Posted by Susan Swenson on

Research has found that children who study music before the age of seven develop bigger vocabularies, a better sense of grammar, and a higher verbal IQ. They learn “How to Learn”, recognize patterns, concentrate, memorize, multitask, patience, sensitivity, coordination, self-discipline, and the rewards of these attributes. Music knowledge applies to other applications, math, science, logics, and so on. Introducing a child to music should not be different from the way a child begins speaking. Approach music as if it is a language, a form of expression, a way to express and convey feelings without talking. Playing or singing music is not just fun, it is educational.

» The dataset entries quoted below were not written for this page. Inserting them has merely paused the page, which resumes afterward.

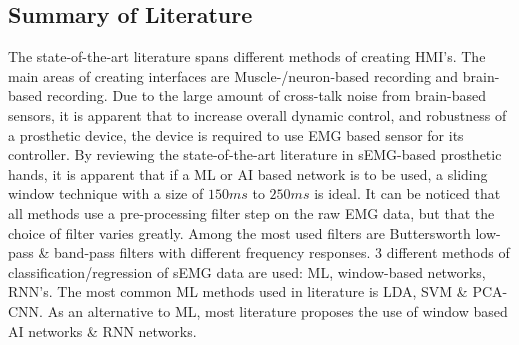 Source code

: \documentclass[../main.tex]{subfiles}
\begin{document}

\newpage
\subsection{Summary of Literature}

The state-of-the-art literature spans different methods of creating \gls{HMI}'s.
The main areas of creating interfaces are Muscle-/neuron-based recording and brain-based recording.
Due to the large amount of cross-talk noise from brain-based sensors, it is apparent that to increase overall dynamic control, and robustness of a prosthetic device, the device is required to use \gls{EMG} based sensor for its controller.
By reviewing the state-of-the-art literature in \gls{sEMG}-based prosthetic hands, it is apparent that if a \gls{ML} or \gls{AI} based network is to be used, a sliding window technique with a size of $150ms$ to $250ms$ is ideal.
It can be noticed that all methods use a pre-processing filter step on the raw \gls{EMG} data, but that the choice of filter varies greatly.
Among the most used filters are Buttersworth low-pass \& band-pass filters with different frequency responses.
3 different methods of classification/regression of \gls{sEMG} data are used: \gls{ML}, window-based networks, \gls{RNN}'s.
The most common \gls{ML} methods used in literature is \gls{LDA}, \gls{SVM} \& PCA-CNN.
As an alternative to \gls{ML}, most literature proposes the use of window based \gls{AI} networks \& \gls{RNN} networks.
\end{document}
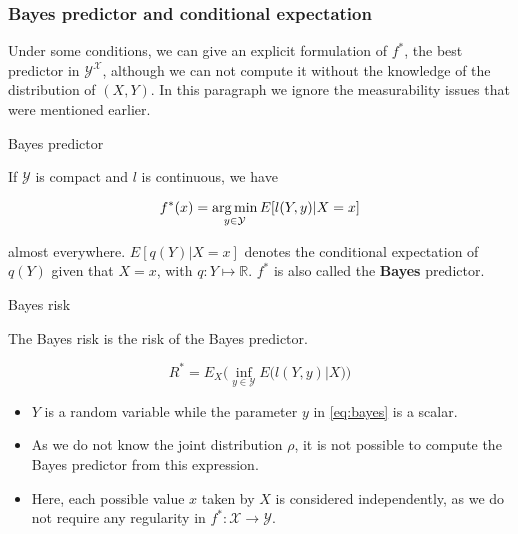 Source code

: \documentclass[
10pt, %
a4paper, %
oneside, %
headinclude,footinclude, %
BCOR5mm, %
]{scrartcl}
\begin{document}
    \subsubsection{\large\color{Periwinkle}Bayes predictor and conditional expectation}

    Under some conditions, we can give an explicit formulation of $f^*$, the best predictor in $ \mathcal{Y}^{ \mathcal{X} }$, although we can not compute it without the knowledge of the distribution of $(X,Y)$. In this paragraph we ignore the measurability issues that were mentioned earlier.

    \begin{theorem}{Bayes predictor}
        
	If $ \mathcal{Y} $ is compact and $l$ is continuous, we have

	\begin{equation}
	    \label{eq:bayes}
	    f^*(x) = \operatorname*{arg\,min}_{y\in \mathcal{Y} }E[ l(Y, y)|X=x]
	\end{equation}

	almost everywhere. $E[q(Y)|X=x]$ denotes the conditional expectation of $q(Y)$ given that $X=x$, with $ q:Y\mapsto \mathbb{R} $. $f^*$ is also called the \textbf{{Bayes}} predictor.
    \end{theorem}

    \begin{definition}{Bayes risk}

	The Bayes risk is the risk of the Bayes predictor.

	\begin{equation*}
	    R^* = E_X\Big( \inf_{y\in \mathcal{Y} }E\big( l(Y, y)|X\big) \Big)
	\end{equation*}
    \end{definition}


    \begin{remark}
	\begin{itemize}
	    \item $Y$ is a random variable while the parameter $y$ in \ref{eq:bayes} is a scalar.
	    \item As we do not know the joint distribution $\rho$, it is not possible to compute the Bayes predictor from this expression.
	    \item Here, each possible value $x$  taken by $X$ is considered independently, as we do not require any regularity in $f^*: \mathcal{X}\rightarrow \mathcal{Y} $.
	\end{itemize}
    \end{remark}
\end{document}
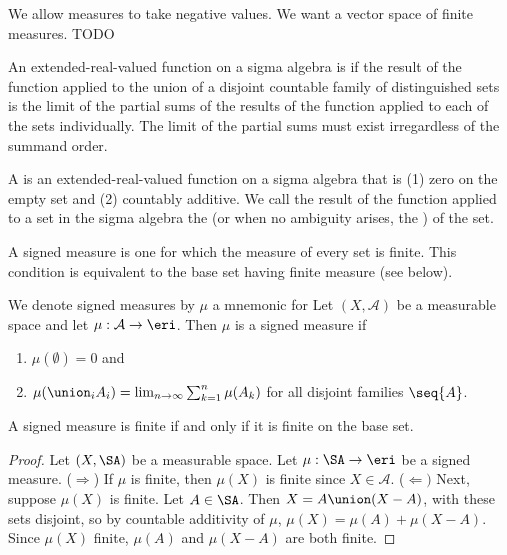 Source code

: 
\sbasic



\sstart



We allow measures to take
negative values.
We want a vector space
of finite measures.
TODO


An extended-real-valued
function on a
sigma algebra is
if the result of the function applied to
the union of a disjoint countable family of
distinguished sets is the limit of the partial
sums of the results of the function applied
to each of the sets individually.
The limit of the partial sums must
exist irregardless of the summand order.

A
is an extended-real-valued
function on a
sigma algebra that is
(1) zero on the empty set and
(2) countably additive.
We call the result of the function
applied to a set in the sigma
algebra the
(or when no ambiguity arises, the
)
of the set.

A
signed measure is one for
which the measure of every set
is finite.
This condition is equivalent
to the base set having finite
measure (see below).


We denote signed measures by $\mu$
a mnemonic for 
Let
$(X, \mathcal{A})$
be a measurable space
and let
$\mu: \mathcal{A} \to \eri$.
Then $\mu$ is a signed measure if
\begin{enumerate}
  \item $\mu(\emptyset) = 0$ and
  \item
  $\mu(\union_{i} A_i) =
    \lim_{n \to \infty}
      \sum_{k = 1}^{n} \mu(A_k)$
  for all disjoint families $\seq{A}$.
\end{enumerate}


\begin{prop}
\label{prop:finitesignedmeasures}
A signed measure is finite
if and only if it is finite
on the base set.

\begin{proof}
Let $(X,\SA)$ be a measurable space.
Let $\mu: \SA \to \eri$ be a signed measure.
($\Rightarrow$) If $\mu$ is finite, then $\mu(X)$
is finite since $X \in \mathcal{A}$.
($\Leftarrow)$
Next, suppose $\mu(X)$ is finite.
Let $A \in \SA$.
Then $X = A \union (X - A)$,
with these sets disjoint,
so by countable additivity
of $\mu$,
$\mu(X) = \mu(A) + \mu(X - A)$.
Since $\mu(X)$ finite, $\mu(A)$
and $\mu(X - A)$ are both finite.
\end{proof}
\end{prop}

Music Students are outperforming non-music students on the Scholastic Aptitude Test (SAT).College-bound seniors with coursework or experience in music performance scored 52 points higher on the verbal portion and 37 points higher on the math portion.

Piano instruction, far superior to computer training, enhances children’s abstract reasoning skills necessary for learning math and science. The piano is an excellent first instrument because no other single instrument matches the piano for its broad application of musical concepts. Even later, if you chose to play another instrument or sing, the melody, rhythm, and sense of harmony acquired with piano education will pay off handsomely.

In addition, therapists agree that music benefits old adults with Alzheimer’s by positively affecting their biology and behavior.

Not only does music make you smarter, but also it connects you worldwide, more powerful than the internet. Music is the only International language. Everyone global reads a music score the same, formatted staffs, Musicease.